So, DD, 6, used to have huge tantrums, but I read The Explosive Child, used the techniques, and they seemed to subside. The techniques are basically paying more attention to her before she melts down, and giving her a hug and listening when she starts to go off kilter.
Now it is a year later and I am finding myself back to square one, dealing with a flat out refusal to cooperate (refused to leave the playground yesterday, ran away from me, I had to carry her to the car and when I put her in, she opened the door and jumped out, then refused to walk in the house when we got home. Horrible. Refused to get dressed and go to school today, refused to wear socks, refused to help put her shoes on, refused to talk about it other than to say "No, nope, not going, you can't make me.")
I know it's a new school year, we're transitioning, it's always rough this time of year but...I really do not want to hug her, and and draw her out in either of these circumstances. I really want her to just COOPERATE and get in the car! Yesterday I stayed pretty patient until she jumped out of the car, and then I just lost it and screamed at her, and kept screaming the whole way home. This morning, I did try to talk to her about why doesn't want to go to school, but when she refused I then launched straight into screaming and stomping around the house. I HATE acting like that. I am a peaceful quiet person who loves books and I hate these interactions. I hate feeling disrespected all the time.
One thing I realize is that my modeling of healthy reactions is terrible. I feel really resentful and I am sick to death of jollying her along just to get her to basic things like leave a playground or go to school, so I am frustrated, yelling, stomping around, huffing, or being sarcastic.

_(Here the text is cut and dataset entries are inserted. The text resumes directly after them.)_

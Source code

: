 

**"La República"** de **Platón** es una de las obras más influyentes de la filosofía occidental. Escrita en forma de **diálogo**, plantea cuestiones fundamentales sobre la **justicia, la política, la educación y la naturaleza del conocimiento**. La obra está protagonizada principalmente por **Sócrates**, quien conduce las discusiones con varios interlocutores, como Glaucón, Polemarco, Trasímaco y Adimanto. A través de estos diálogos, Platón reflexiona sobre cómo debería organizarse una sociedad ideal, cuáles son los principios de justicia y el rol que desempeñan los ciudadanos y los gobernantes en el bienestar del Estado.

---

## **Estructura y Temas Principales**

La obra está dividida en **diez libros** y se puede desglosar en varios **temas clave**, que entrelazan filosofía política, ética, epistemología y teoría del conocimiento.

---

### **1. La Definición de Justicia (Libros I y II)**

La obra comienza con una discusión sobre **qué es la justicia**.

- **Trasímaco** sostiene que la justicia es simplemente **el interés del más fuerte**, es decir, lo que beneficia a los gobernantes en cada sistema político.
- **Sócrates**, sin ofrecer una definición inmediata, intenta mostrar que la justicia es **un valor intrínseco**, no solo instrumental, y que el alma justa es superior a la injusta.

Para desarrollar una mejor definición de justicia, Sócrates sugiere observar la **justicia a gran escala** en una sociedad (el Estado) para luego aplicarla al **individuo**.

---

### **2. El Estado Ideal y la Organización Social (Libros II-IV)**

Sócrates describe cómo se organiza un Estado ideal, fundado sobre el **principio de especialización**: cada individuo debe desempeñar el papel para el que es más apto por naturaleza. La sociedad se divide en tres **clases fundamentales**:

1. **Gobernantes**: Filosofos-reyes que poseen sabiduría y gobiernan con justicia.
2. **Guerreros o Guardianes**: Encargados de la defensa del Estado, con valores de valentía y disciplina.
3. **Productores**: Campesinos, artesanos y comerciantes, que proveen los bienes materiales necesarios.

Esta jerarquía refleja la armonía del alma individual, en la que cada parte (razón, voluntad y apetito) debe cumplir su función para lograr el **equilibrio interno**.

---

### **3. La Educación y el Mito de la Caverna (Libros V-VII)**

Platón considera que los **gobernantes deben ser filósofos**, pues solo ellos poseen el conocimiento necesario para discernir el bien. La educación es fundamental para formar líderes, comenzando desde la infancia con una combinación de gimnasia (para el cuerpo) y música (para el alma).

Can someone please give me advice on how to behave like a rational grown up when confronted with disobedience? This morning, when she said "I am not getting up, I am not going to school, you can't make me." and then got back under the covers of her bed, what should I have done from there? I am picturing having the same fight when she is 15 and I cannot for the life of me figure out how to get her out of bed and hang on to my dignity.
Also-I am not good at playful parenting. You can suggest it, I will try anything, but I need specific playful ideas to try to remember when I am about to lose it. All help appreciated. We had a good summer, I'm sure some of this is transitional for the school year, but I hate it and feel like crap.